** THE RECORDS follows **
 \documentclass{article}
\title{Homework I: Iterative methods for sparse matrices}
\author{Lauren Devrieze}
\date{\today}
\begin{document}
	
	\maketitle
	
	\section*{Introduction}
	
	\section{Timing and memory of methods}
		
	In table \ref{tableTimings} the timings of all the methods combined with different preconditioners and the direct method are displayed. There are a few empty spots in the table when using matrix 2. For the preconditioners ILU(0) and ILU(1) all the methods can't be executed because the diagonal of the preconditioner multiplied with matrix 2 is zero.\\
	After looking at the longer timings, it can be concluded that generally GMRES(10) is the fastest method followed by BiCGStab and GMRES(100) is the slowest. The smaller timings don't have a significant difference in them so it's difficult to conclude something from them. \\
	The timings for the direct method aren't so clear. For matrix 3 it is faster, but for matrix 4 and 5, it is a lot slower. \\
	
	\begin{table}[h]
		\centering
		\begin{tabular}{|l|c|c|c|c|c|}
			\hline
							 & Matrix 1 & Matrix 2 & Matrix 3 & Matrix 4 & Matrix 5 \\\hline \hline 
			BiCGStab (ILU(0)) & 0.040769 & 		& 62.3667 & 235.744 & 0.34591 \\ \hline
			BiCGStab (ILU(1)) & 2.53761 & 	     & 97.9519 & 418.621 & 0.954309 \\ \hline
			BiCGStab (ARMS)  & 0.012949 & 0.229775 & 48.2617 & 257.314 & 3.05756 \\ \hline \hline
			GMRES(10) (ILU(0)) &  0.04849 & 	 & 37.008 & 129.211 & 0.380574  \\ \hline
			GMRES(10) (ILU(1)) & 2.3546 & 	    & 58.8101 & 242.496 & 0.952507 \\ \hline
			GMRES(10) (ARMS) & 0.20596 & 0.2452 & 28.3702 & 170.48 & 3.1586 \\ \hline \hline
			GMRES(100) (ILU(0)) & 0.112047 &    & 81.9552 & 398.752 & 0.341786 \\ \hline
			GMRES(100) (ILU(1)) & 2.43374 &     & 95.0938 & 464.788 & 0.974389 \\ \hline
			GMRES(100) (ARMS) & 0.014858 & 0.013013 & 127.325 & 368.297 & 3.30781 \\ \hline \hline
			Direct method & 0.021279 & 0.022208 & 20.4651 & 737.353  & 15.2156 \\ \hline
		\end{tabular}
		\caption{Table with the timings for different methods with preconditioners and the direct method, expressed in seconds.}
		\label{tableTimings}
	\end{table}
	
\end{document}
** End of THE RECORDS **
## WORK INSTRUCTION
Return, exactly, the lines from the first line of the records above to the line containing "BiCGStab (ILU(0)) &", both included.

## SOLUTION TO THIS TASK
 \documentclass{article}
\title{Homework I: Iterative methods for sparse matrices}
\author{Lauren Devrieze}
\date{\today}
\begin{document}
	
	\maketitle
	
	\section*{Introduction}
	
	\section{Timing and memory of methods}
		
	In table \ref{tableTimings} the timings of all the methods combined with different preconditioners and the direct method are displayed. There are a few empty spots in the table when using matrix 2. For the preconditioners ILU(0) and ILU(1) all the methods can't be executed because the diagonal of the preconditioner multiplied with matrix 2 is zero.\\
	After looking at the longer timings, it can be concluded that generally GMRES(10) is the fastest method followed by BiCGStab and GMRES(100) is the slowest. The smaller timings don't have a significant difference in them so it's difficult to conclude something from them. \\
	The timings for the direct method aren't so clear. For matrix 3 it is faster, but for matrix 4 and 5, it is a lot slower. \\
	
	\begin{table}[h]
		\centering
		\begin{tabular}{|l|c|c|c|c|c|}
			\hline
							 & Matrix 1 & Matrix 2 & Matrix 3 & Matrix 4 & Matrix 5 \\\hline \hline 
			BiCGStab (ILU(0)) & 0.040769 & 		& 62.3667 & 235.744 & 0.34591 \\ \hline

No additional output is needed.